Ciloko! Telpon Ngesek Bisa Tembus di Komunikasi Pesawat

 Lantaran saking banyaknya gangguan, wilayah penerbangan Indonesia memiliki julukan 'neraka' bagi para pilot khususnya pilot asing atau mancanegara.

"Kita (pilot) sering sekali dapat blank spot, jadi terkadang di Indonesia terkenal, pilot-pilot asing atau pesawat asing (luar negeri) kalau memasuki wilayah penerbangan Indonesia, bilang 'kita sudah masuk ke neraka'," kata pilot senior Garuda Indonesia, Jeffrey Adriani dalam diskusi bertajuk Tragedi Penerbangan Lagi di Jakarta, Sabtu (12/5/2012).

Jeffrey menceritakan pengalamannya di udara, yaitu banyaknya frekuensi stasiun radio dan operator komunikasi telepon genggam yang bocor dan masuk dalam frekuensi penerbangan.

"Satu hal yang menganggu kita , yaitu frekuensi radio dan frekuensi operator telepon CDMA dan GSM. Seperti ketika kita terbang ada lagu dangdut, sandiwara, lagu jazz, pembicaraan antara orang perorang, bahkan sex phone. Mereka tidak memberikan stasiun relay yang banyak tapi malah memperkuat signal frekuensi radio sehingga bocor dan masuk ke pesawat, itu sangat menganggu," bebernya.

Hal itu, kata Jeffrey, mengakibatkan komunikasi dengan pihak ATC di bandara menjadi terhambat. Pilot harus ekstra berkonsentrasi untuk mendengarkan petunjuk dan perintah dari menara pengontrol lalu lintas penerbangan di bandara.

Belum lagi katanya, frekuensi dari ATC itu sendiri yang jumlahnya banyak. "ATC pada umumnya hanya memilik tiga frekuensi untuk back-up, sementara di Indonesia itu ada 5 sampai 6 frekuensi untuk berpindah-pindah," ujar Jeffrey.

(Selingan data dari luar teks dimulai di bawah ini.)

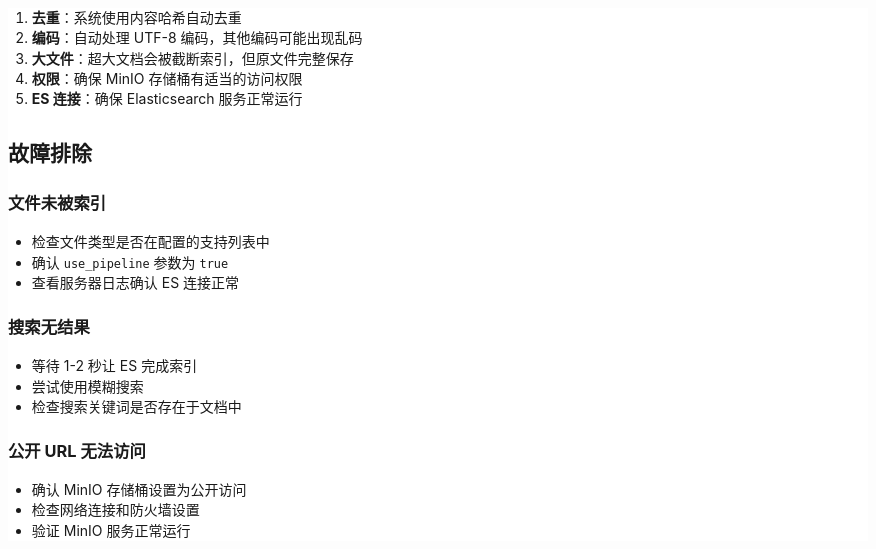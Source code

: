 1. **去重**：系统使用内容哈希自动去重
2. **编码**：自动处理 UTF-8 编码，其他编码可能出现乱码
3. **大文件**：超大文档会被截断索引，但原文件完整保存
4. **权限**：确保 MinIO 存储桶有适当的访问权限
5. **ES 连接**：确保 Elasticsearch 服务正常运行

## 故障排除

### 文件未被索引
- 检查文件类型是否在配置的支持列表中
- 确认 `use_pipeline` 参数为 `true`
- 查看服务器日志确认 ES 连接正常

### 搜索无结果
- 等待 1-2 秒让 ES 完成索引
- 尝试使用模糊搜索
- 检查搜索关键词是否存在于文档中

### 公开 URL 无法访问
- 确认 MinIO 存储桶设置为公开访问
- 检查网络连接和防火墙设置
- 验证 MinIO 服务正常运行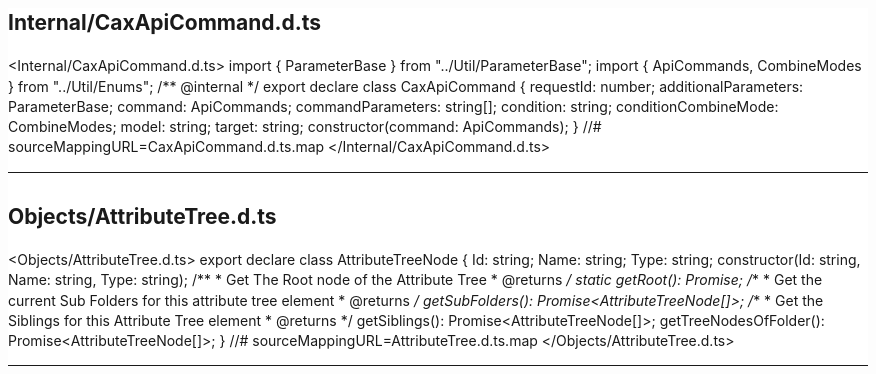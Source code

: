 
## Internal/CaxApiCommand.d.ts

<Internal/CaxApiCommand.d.ts>
import { ParameterBase } from "../Util/ParameterBase";
import { ApiCommands, CombineModes } from "../Util/Enums";
/** @internal */
export declare class CaxApiCommand {
    requestId: number;
    additionalParameters: ParameterBase;
    command: ApiCommands;
    commandParameters: string[];
    condition: string;
    conditionCombineMode: CombineModes;
    model: string;
    target: string;
    constructor(command: ApiCommands);
}
//# sourceMappingURL=CaxApiCommand.d.ts.map
</Internal/CaxApiCommand.d.ts>

---

## Objects/AttributeTree.d.ts

<Objects/AttributeTree.d.ts>
export declare class AttributeTreeNode {
    Id: string;
    Name: string;
    Type: string;
    constructor(Id: string, Name: string, Type: string);
    /**
     * Get The Root node of the Attribute Tree
     * @returns
     */
    static getRoot(): Promise<AttributeTreeNode>;
    /**
     * Get the current Sub Folders for this attribute tree element
     * @returns
     */
    getSubFolders(): Promise<AttributeTreeNode[]>;
    /**
     * Get the Siblings for this Attribute Tree element
     * @returns
     */
    getSiblings(): Promise<AttributeTreeNode[]>;
    getTreeNodesOfFolder(): Promise<AttributeTreeNode[]>;
}
//# sourceMappingURL=AttributeTree.d.ts.map
</Objects/AttributeTree.d.ts>

---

Sedangkan untuk penggunaan alat komunikasi atau benda elektronik lainnya yang dilarang di atas pesawat khususnya ketika pesawat hendak tinggal landas maupun mendarat, menurut Jeffrey sebenarnya hal itu tak terlalu menganggu teknis kerja pilot. Namun demikian katanya, sebaiknya memang alat-alat tersebut dimatikan sesuai dengan aturan penerbangan secara internasional.

Pengamat Penerbangan, Samudra Sukardi juga setuju penggunaan alat itu di dalam pesawat sebenarnya tak menggangu sistem navigasi. "Sebenarnya secara teknis sedikit sekali efeknya kalau kita menggunakan sistem komunikasi itu, karena frekuensinya berbeda, tidak akan terjadi apa-apa, tidak akan ada intervensi apapun," jelasnya.

Namun demikian hal itu menjadi larangan internasional dan sebaiknya ditaati oleh seluruh pemakai jasa penerbangan. "Karena secara keamanan dikhawatirkan ada frekuensi yang dibuat sama dengan yang ada di kokpit dan itu akan mengacau," katanya.